#### Extracted entries

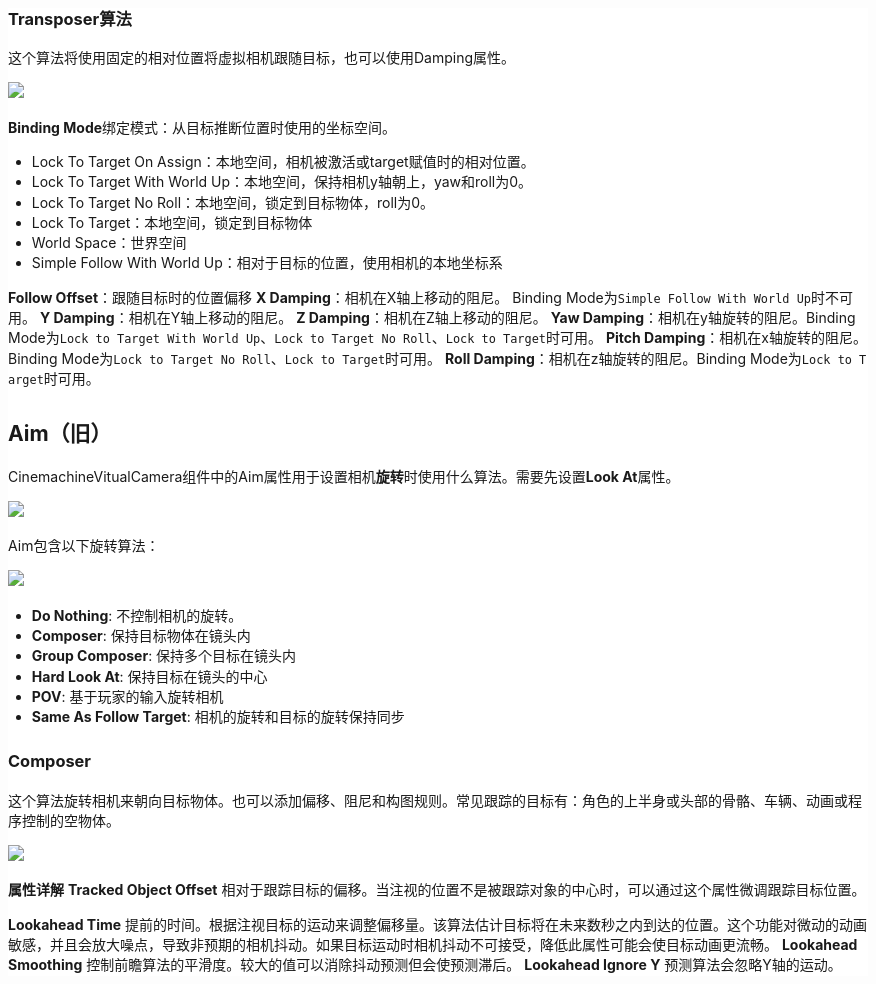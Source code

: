 

### Transposer算法

这个算法将使用固定的相对位置将虚拟相机跟随目标，也可以使用Damping属性。

 ![](./img/09.jpg)

**Binding Mode**绑定模式：从目标推断位置时使用的坐标空间。

- Lock To Target On Assign：本地空间，相机被激活或target赋值时的相对位置。
- Lock To Target With World Up：本地空间，保持相机y轴朝上，yaw和roll为0。
- Lock To Target No Roll：本地空间，锁定到目标物体，roll为0。
- Lock To Target：本地空间，锁定到目标物体
- World Space：世界空间
- Simple Follow With World Up：相对于目标的位置，使用相机的本地坐标系

**Follow Offset**：跟随目标时的位置偏移
**X Damping**：相机在X轴上移动的阻尼。 Binding Mode为`Simple Follow With World Up`时不可用。
**Y Damping**：相机在Y轴上移动的阻尼。
**Z Damping**：相机在Z轴上移动的阻尼。
**Yaw Damping**：相机在y轴旋转的阻尼。Binding Mode为`Lock to Target With World Up`、`Lock to Target No Roll`、`Lock to Target`时可用。
**Pitch Damping**：相机在x轴旋转的阻尼。Binding Mode为`Lock to Target No Roll`、`Lock to Target`时可用。
**Roll Damping**：相机在z轴旋转的阻尼。Binding Mode为`Lock to Target`时可用。



## Aim（旧）

CinemachineVitualCamera组件中的Aim属性用于设置相机**旋转**时使用什么算法。需要先设置**Look At**属性。

 ![](./img/Aim01.webp)

Aim包含以下旋转算法：

 ![](./img/Aim02.webp)

- **Do Nothing**: 不控制相机的旋转。
- **Composer**: 保持目标物体在镜头内
- **Group Composer**: 保持多个目标在镜头内
- **Hard Look At**: 保持目标在镜头的中心
- **POV**: 基于玩家的输入旋转相机
- **Same As Follow Target**: 相机的旋转和目标的旋转保持同步

### Composer

这个算法旋转相机来朝向目标物体。也可以添加偏移、阻尼和构图规则。常见跟踪的目标有：角色的上半身或头部的骨骼、车辆、动画或程序控制的空物体。

 ![](./img/Aim03.webp)

**属性详解** **Tracked Object Offset** 相对于跟踪目标的偏移。当注视的位置不是被跟踪对象的中心时，可以通过这个属性微调跟踪目标位置。

**Lookahead Time** 提前的时间。根据注视目标的运动来调整偏移量。该算法估计目标将在未来数秒之内到达的位置。这个功能对微动的动画敏感，并且会放大噪点，导致非预期的相机抖动。如果目标运动时相机抖动不可接受，降低此属性可能会使目标动画更流畅。 **Lookahead Smoothing** 控制前瞻算法的平滑度。较大的值可以消除抖动预测但会使预测滞后。 **Lookahead Ignore Y** 预测算法会忽略Y轴的运动。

########

Your answer should be a single number: the count of lines in the listing that hold the word "Binding".

5